If this Finland-like status is what Ukrainians support (and recent evidence suggests their new leaders may indeed choose this course) then it should be a welcome outcome for the West, too.
Ukraine’ss problems are internal; it needs ideological coherence more than territorial defense.
Maybe the elections will dull the self-flagellating domestic rhetoric in the United States that Putin’s menacing moves were somehow the fault of President Obama and his allegedly weak foreign policy.
If the election goes forward (with Putin maintaining his current wait and see stance), Obama deserves credit for crisis policymaking of the sort recommended by the respected British strategist Lawrence Freedman.
The case for Finlandization emerges in a monograph prepared recently by the State Department’s Office of the Historian.
It argues that “Finnish foreign policy during the Cold War successfully preserved Finland’s territorial and economic sovereignty, through adherence to a careful policy of neutrality in foreign affairs.”
Ukraine’s new government may pursue a similar nonalignment.
For all the war talk, Ukraine has really been a test of nonconventional forces and covert action rather than military intervention.
What seems to have slowed Putin’s allies in Ukraine is similarly unconventional. It wasn’t Ukrainian government troops that restored order in eastern cities such as Donetsk and Mariupol.

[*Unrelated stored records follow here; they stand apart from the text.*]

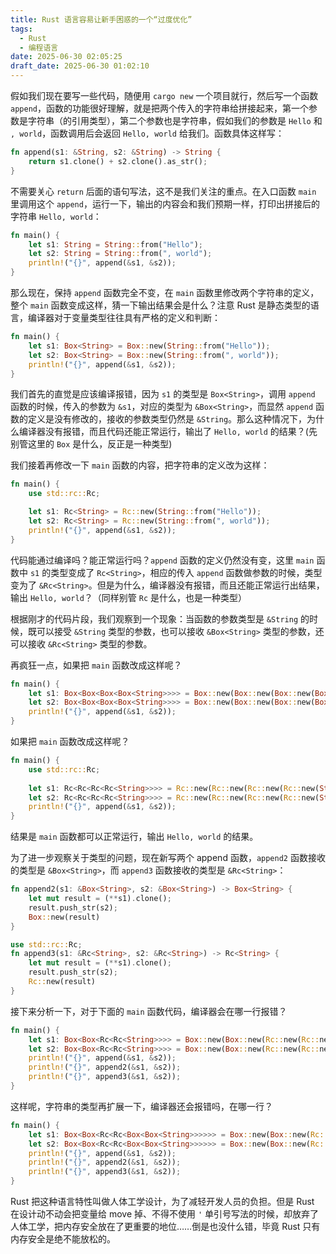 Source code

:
 ```yaml
---
title: Rust 语言容易让新手困惑的一个“过度优化”
tags:
  - Rust
  - 编程语言
date: 2025-06-30 02:05:25
draft_date: 2025-06-30 01:02:10
---
```



假如我们现在要写一些代码，随便用 `cargo new` 一个项目就行，然后写一个函数 `append`，函数的功能很好理解，就是把两个传入的字符串给拼接起来，第一个参数是字符串（的引用类型），第二个参数也是字符串，假如我们的参数是 `Hello` 和 `, world`，函数调用后会返回 `Hello, world` 给我们。函数具体这样写：

```rust
fn append(s1: &String, s2: &String) -> String {
    return s1.clone() + s2.clone().as_str();
}
```

不需要关心 `return` 后面的语句写法，这不是我们关注的重点。在入口函数 `main` 里调用这个 `append`，运行一下，输出的内容会和我们预期一样，打印出拼接后的字符串 `Hello, world`：

```rust
fn main() {
    let s1: String = String::from("Hello");
    let s2: String = String::from(", world");
    println!("{}", append(&s1, &s2));
}
```

那么现在，保持 `append` 函数完全不变，在 `main` 函数里修改两个字符串的定义，整个 `main` 函数变成这样，猜一下输出结果会是什么？注意 Rust 是静态类型的语言，编译器对于变量类型往往具有严格的定义和判断：

```rust
fn main() {
    let s1: Box<String> = Box::new(String::from("Hello"));
    let s2: Box<String> = Box::new(String::from(", world"));
    println!("{}", append(&s1, &s2));
}
```

我们首先的直觉是应该编译报错，因为 `s1` 的类型是 `Box<String>`，调用 `append` 函数的时候，传入的参数为 `&s1`，对应的类型为 `&Box<String>`，而显然 `append` 函数的定义是没有修改的，接收的参数类型仍然是 `&String`。那么这种情况下，为什么编译器没有报错，而且代码还能正常运行，输出了 `Hello, world` 的结果？(先别管这里的 `Box` 是什么，反正是一种类型)

我们接着再修改一下 `main` 函数的内容，把字符串的定义改为这样：

```rust
fn main() {
    use std::rc::Rc;

    let s1: Rc<String> = Rc::new(String::from("Hello"));
    let s2: Rc<String> = Rc::new(String::from(", world"));
    println!("{}", append(&s1, &s2));
}
```

代码能通过编译吗？能正常运行吗？`append` 函数的定义仍然没有变，这里 `main` 函数中 `s1` 的类型变成了 `Rc<String>`，相应的传入 `append` 函数做参数的时候，类型变为了 `&Rc<String>`。但是为什么，编译器没有报错，而且还能正常运行出结果，输出 `Hello, world`？（同样别管 `Rc` 是什么，也是一种类型）

根据刚才的代码片段，我们观察到一个现象：当函数的参数类型是 `&String` 的时候，既可以接受 `&String` 类型的参数，也可以接收 `&Box<String>` 类型的参数，还可以接收 `&Rc<String>` 类型的参数。

再疯狂一点，如果把 `main` 函数改成这样呢？

```rust
fn main() {
    let s1: Box<Box<Box<Box<String>>>> = Box::new(Box::new(Box::new(Box::new(String::from("Hello")))));
    let s2: Box<Box<Box<Box<String>>>> = Box::new(Box::new(Box::new(Box::new(String::from(", world")))));
    println!("{}", append(&s1, &s2));
}
```

如果把 `main` 函数改成这样呢？

```rust
fn main() {
    use std::rc::Rc;
    
    let s1: Rc<Rc<Rc<Rc<String>>>> = Rc::new(Rc::new(Rc::new(Rc::new(String::from("hello")))));
    let s2: Rc<Rc<Rc<Rc<String>>>> = Rc::new(Rc::new(Rc::new(Rc::new(String::from(", world")))));
    println!("{}", append(&s1, &s2));
}
```

结果是 `main` 函数都可以正常运行，输出 `Hello, world` 的结果。

为了进一步观察关于类型的问题，现在新写两个 append 函数，`append2` 函数接收的类型是 `&Box<String>`，而 `append3` 函数接收的类型是 `&Rc<String>`：

```rust
fn append2(s1: &Box<String>, s2: &Box<String>) -> Box<String> {
    let mut result = (**s1).clone();
    result.push_str(s2);
    Box::new(result)
}

use std::rc::Rc;
fn append3(s1: &Rc<String>, s2: &Rc<String>) -> Rc<String> {
    let mut result = (**s1).clone();
    result.push_str(s2);
    Rc::new(result)
}
```

接下来分析一下，对于下面的 `main` 函数代码，编译器会在哪一行报错？

```rust
fn main() {
    let s1: Box<Box<Rc<Rc<String>>>> = Box::new(Box::new(Rc::new(Rc::new(String::from("hello")))));
    let s2: Box<Box<Rc<Rc<String>>>> = Box::new(Box::new(Rc::new(Rc::new(String::from(", world")))));
    println!("{}", append(&s1, &s2));
    println!("{}", append2(&s1, &s2));
    println!("{}", append3(&s1, &s2));
}
```

这样呢，字符串的类型再扩展一下，编译器还会报错吗，在哪一行？

```rust
fn main() {
    let s1: Box<Box<Rc<Rc<Box<Box<String>>>>>> = Box::new(Box::new(Rc::new(Rc::new(Box::new(Box::new(String::from("hello")))))));
    let s2: Box<Box<Rc<Rc<Box<Box<String>>>>>> = Box::new(Box::new(Rc::new(Rc::new(Box::new(Box::new(String::from(", world")))))));
    println!("{}", append(&s1, &s2));
    println!("{}", append2(&s1, &s2));
    println!("{}", append3(&s1, &s2));
}
```

Rust 把这种语言特性叫做人体工学设计，为了减轻开发人员的负担。但是 Rust 在设计动不动会把变量给 move 掉、不得不使用 `'` 单引号写法的时候，却放弃了人体工学，把内存安全放在了更重要的地位……倒是也没什么错，毕竟 Rust 只有内存安全是绝不能放松的。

The army’s performance was middling, at best. Stability returned because of the deployment in at least five eastern cities of steelworkers and miners apparently dispatched by Ukraine’s richest man, Rinat Akhmetov, who opposed a breakup of his country.
Obama administration officials stress that this has to be Ukraine’s choice.
The stabilizing factor here will be an Ukraine that makes its own decisions.